PROBLEM STATEMENT ->
What is needed is a word-for-word copy of the records below.

=== Section Start ===

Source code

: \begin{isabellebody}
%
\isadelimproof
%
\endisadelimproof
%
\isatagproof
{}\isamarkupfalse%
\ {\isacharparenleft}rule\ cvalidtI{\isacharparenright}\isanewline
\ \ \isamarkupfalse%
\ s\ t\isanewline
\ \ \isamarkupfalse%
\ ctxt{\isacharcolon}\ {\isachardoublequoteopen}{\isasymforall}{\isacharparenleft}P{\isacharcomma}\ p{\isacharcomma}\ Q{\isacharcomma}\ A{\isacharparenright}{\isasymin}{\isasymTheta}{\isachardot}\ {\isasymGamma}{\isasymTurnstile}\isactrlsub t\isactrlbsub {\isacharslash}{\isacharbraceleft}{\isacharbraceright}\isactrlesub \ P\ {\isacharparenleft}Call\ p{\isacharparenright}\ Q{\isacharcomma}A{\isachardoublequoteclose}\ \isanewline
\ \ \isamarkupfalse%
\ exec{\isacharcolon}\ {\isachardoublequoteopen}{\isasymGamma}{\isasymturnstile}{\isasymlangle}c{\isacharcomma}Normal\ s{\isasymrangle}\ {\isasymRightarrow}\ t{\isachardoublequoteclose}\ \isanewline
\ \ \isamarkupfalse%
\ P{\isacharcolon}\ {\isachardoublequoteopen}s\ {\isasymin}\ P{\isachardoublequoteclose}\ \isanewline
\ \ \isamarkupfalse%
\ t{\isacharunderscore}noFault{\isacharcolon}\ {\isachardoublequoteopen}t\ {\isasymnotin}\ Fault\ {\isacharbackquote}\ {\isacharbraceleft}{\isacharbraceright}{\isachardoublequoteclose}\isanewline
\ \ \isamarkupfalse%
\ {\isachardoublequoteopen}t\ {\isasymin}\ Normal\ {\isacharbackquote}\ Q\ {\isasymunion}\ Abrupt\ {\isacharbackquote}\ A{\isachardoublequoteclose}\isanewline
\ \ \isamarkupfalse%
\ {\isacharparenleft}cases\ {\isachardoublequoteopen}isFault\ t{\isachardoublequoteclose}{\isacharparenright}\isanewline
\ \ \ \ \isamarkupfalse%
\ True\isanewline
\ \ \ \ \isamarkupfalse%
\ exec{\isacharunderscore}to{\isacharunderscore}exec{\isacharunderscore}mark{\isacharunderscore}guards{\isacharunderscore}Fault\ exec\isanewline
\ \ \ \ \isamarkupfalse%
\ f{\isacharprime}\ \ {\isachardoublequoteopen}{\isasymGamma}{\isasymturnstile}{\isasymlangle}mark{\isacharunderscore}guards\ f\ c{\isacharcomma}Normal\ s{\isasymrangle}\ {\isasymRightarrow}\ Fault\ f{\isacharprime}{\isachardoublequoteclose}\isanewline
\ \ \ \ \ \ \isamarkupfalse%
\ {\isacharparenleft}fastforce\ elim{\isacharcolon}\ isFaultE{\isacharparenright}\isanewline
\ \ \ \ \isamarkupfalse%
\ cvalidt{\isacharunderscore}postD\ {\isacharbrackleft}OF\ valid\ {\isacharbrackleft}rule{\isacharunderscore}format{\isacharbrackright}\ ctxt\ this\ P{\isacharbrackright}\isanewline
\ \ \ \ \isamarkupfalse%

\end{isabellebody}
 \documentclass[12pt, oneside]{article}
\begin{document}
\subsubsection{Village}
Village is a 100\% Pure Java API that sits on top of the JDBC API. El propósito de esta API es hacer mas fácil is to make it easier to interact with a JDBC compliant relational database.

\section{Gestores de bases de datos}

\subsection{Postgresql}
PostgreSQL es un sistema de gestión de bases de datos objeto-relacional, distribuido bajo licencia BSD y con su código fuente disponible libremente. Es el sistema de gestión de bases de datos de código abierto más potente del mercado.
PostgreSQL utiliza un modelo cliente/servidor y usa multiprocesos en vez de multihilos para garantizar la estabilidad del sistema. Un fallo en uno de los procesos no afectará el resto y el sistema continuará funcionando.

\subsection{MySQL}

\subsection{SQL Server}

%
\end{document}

=== Section End ===

WORKED SOLUTION ->
Source code

: \begin{isabellebody}
%
\isadelimproof
%
\endisadelimproof
%
\isatagproof
{}\isamarkupfalse%
\ {\isacharparenleft}rule\ cvalidtI{\isacharparenright}\isanewline
\ \ \isamarkupfalse%
\ s\ t\isanewline
\ \ \isamarkupfalse%
\ ctxt{\isacharcolon}\ {\isachardoublequoteopen}{\isasymforall}{\isacharparenleft}P{\isacharcomma}\ p{\isacharcomma}\ Q{\isacharcomma}\ A{\isacharparenright}{\isasymin}{\isasymTheta}{\isachardot}\ {\isasymGamma}{\isasymTurnstile}\isactrlsub t\isactrlbsub {\isacharslash}{\isacharbraceleft}{\isacharbraceright}\isactrlesub \ P\ {\isacharparenleft}Call\ p{\isacharparenright}\ Q{\isacharcomma}A{\isachardoublequoteclose}\ \isanewline
\ \ \isamarkupfalse%
\ exec{\isacharcolon}\ {\isachardoublequoteopen}{\isasymGamma}{\isasymturnstile}{\isasymlangle}c{\isacharcomma}Normal\ s{\isasymrangle}\ {\isasymRightarrow}\ t{\isachardoublequoteclose}\ \isanewline
\ \ \isamarkupfalse%
\ P{\isacharcolon}\ {\isachardoublequoteopen}s\ {\isasymin}\ P{\isachardoublequoteclose}\ \isanewline
\ \ \isamarkupfalse%
\ t{\isacharunderscore}noFault{\isacharcolon}\ {\isachardoublequoteopen}t\ {\isasymnotin}\ Fault\ {\isacharbackquote}\ {\isacharbraceleft}{\isacharbraceright}{\isachardoublequoteclose}\isanewline
\ \ \isamarkupfalse%
\ {\isachardoublequoteopen}t\ {\isasymin}\ Normal\ {\isacharbackquote}\ Q\ {\isasymunion}\ Abrupt\ {\isacharbackquote}\ A{\isachardoublequoteclose}\isanewline
\ \ \isamarkupfalse%
\ {\isacharparenleft}cases\ {\isachardoublequoteopen}isFault\ t{\isachardoublequoteclose}{\isacharparenright}\isanewline
\ \ \ \ \isamarkupfalse%
\ True\isanewline
\ \ \ \ \isamarkupfalse%
\ exec{\isacharunderscore}to{\isacharunderscore}exec{\isacharunderscore}mark{\isacharunderscore}guards{\isacharunderscore}Fault\ exec\isanewline
\ \ \ \ \isamarkupfalse%
\ f{\isacharprime}\ \ {\isachardoublequoteopen}{\isasymGamma}{\isasymturnstile}{\isasymlangle}mark{\isacharunderscore}guards\ f\ c{\isacharcomma}Normal\ s{\isasymrangle}\ {\isasymRightarrow}\ Fault\ f{\isacharprime}{\isachardoublequoteclose}\isanewline
\ \ \ \ \ \ \isamarkupfalse%
\ {\isacharparenleft}fastforce\ elim{\isacharcolon}\ isFaultE{\isacharparenright}\isanewline
\ \ \ \ \isamarkupfalse%
\ cvalidt{\isacharunderscore}postD\ {\isacharbrackleft}OF\ valid\ {\isacharbrackleft}rule{\isacharunderscore}format{\isacharbrackright}\ ctxt\ this\ P{\isacharbrackright}\isanewline
\ \ \ \ \isamarkupfalse%

\end{isabellebody}
 \documentclass[12pt, oneside]{article}
\begin{document}
\subsubsection{Village}
Village is a 100\% Pure Java API that sits on top of the JDBC API. El propósito de esta API es hacer mas fácil is to make it easier to interact with a JDBC compliant relational database.

\section{Gestores de bases de datos}

\subsection{Postgresql}
PostgreSQL es un sistema de gestión de bases de datos objeto-relacional, distribuido bajo licencia BSD y con su código fuente disponible libremente. Es el sistema de gestión de bases de datos de código abierto más potente del mercado.
PostgreSQL utiliza un modelo cliente/servidor y usa multiprocesos en vez de multihilos para garantizar la estabilidad del sistema. Un fallo en uno de los procesos no afectará el resto y el sistema continuará funcionando.

\subsection{MySQL}

\subsection{SQL Server}

%
\end{document}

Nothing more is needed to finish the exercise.